Still I maintain that increasing action and speed in all facets of the game, and a more dynamic style of play, increasing different styles of play from team to team, all of these are and should be desired goals for the game at large (not for the teams, who are rightly focused on winning with whatever rules are given them). It may not be one giant wave of rules changes that get us where we want to go — maybe it will be an NFL-like series of tweaks and iterations over decades that effect the desired response. Maybe “what we want” will change and evolve with the sport.
But if bigger bases or constraints on pickoffs or defensive positioning, or tweaks not yet considered, get us all sitting on the edge of our seats and anticipating a little bit more often during the course of a game, then I’d say it’s a step in the right direction.
Now I suppose it’s too much to ask to get working on longer outings from starters. (OK, Boomer!)
Rules Changes and Baseball Entertainment
Although I’m not a fan of stolen bases (or, really, stealing in any context), I heartily agree that baseball needs more doubles and triples. You’re absolutely right about the entertainment value.
I really like the idea of keeping 2 infielders on each side of the diamond.
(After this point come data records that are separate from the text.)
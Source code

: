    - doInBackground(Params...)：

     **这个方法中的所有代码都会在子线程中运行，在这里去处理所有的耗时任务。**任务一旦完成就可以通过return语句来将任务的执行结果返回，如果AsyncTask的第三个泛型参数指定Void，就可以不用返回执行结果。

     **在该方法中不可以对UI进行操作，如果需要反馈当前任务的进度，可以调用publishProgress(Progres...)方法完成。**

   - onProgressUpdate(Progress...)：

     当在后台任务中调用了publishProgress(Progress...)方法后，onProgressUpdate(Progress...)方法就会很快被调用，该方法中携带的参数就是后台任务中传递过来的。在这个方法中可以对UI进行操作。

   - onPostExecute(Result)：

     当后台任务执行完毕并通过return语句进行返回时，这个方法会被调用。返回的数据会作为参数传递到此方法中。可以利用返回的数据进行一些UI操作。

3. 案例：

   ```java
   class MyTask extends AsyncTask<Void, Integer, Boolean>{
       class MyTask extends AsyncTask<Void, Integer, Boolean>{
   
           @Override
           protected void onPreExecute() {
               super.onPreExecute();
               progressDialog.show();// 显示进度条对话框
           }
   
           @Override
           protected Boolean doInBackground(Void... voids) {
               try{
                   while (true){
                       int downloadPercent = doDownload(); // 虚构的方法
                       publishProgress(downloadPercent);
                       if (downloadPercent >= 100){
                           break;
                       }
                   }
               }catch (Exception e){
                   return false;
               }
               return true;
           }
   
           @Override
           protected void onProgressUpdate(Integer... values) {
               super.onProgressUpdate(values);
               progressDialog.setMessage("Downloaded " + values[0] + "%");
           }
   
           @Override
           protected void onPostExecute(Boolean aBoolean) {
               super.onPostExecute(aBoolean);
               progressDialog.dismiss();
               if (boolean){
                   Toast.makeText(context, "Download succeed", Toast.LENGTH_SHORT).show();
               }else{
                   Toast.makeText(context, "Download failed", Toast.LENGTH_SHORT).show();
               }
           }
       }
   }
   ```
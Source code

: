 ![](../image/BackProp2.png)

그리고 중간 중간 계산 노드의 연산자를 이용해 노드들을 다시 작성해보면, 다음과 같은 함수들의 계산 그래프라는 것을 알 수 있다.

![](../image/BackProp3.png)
Above all, after living through the Maddux-Glavine Era, I eagerly look forward to Robo-umps for balls and strikes. I for one welcome our new silicon overlords.😉
I think you're all nuts. Leave the game the way it is. It's worked fine for 100+ years. People started losing interest in the game because of the lack of consistent rules. Let's change the intentional walk, and take a big part of the game away. Dumb. Let's make the pitchers dance around the rubber, since they don't know from one year to the next what a balk is going to be. And even when they do, half the umpires don't know. Let's change the shift, let's scrutinize what a catch is, let's make bigger bases, let's change the ball size, let's change the bat size, Dh or no Dh, let's make pitchers have to go a complete inning, let's make it ok to run to first on a dropped ball, let's scrutinize the umpires(well actually that may be ok). Enough already. You're all sounding like a bunch of politicians. I'm sick and tired of the pure game being torn apart. I'm going to scream now, excuse me!